=== Begin Enclosure ===
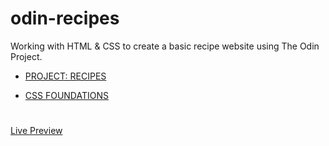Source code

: # odin-recipes
Working with HTML & CSS to create a basic recipe website using The Odin Project.

* [PROJECT: RECIPES](https://www.theodinproject.com/paths/foundations/courses/foundations/lessons/recipes)

* [CSS FOUNDATIONS](https://www.theodinproject.com/paths/foundations/courses/foundations/lessons/css-foundations)

#
[Live Preview](https://www.theodinproject.com/paths/foundations/courses/foundations/lessons/recipes)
=== End Enclosure ===
• Directions for this task: Could you reproduce every entry exactly, leaving out the pictures?

• Problem solution:
Source code

: # odin-recipes
Working with HTML & CSS to create a basic recipe website using The Odin Project.

* [PROJECT: RECIPES](https://www.theodinproject.com/paths/foundations/courses/foundations/lessons/recipes)

* [CSS FOUNDATIONS](https://www.theodinproject.com/paths/foundations/courses/foundations/lessons/css-foundations)

#
[Live Preview](https://www.theodinproject.com/paths/foundations/courses/foundations/lessons/recipes)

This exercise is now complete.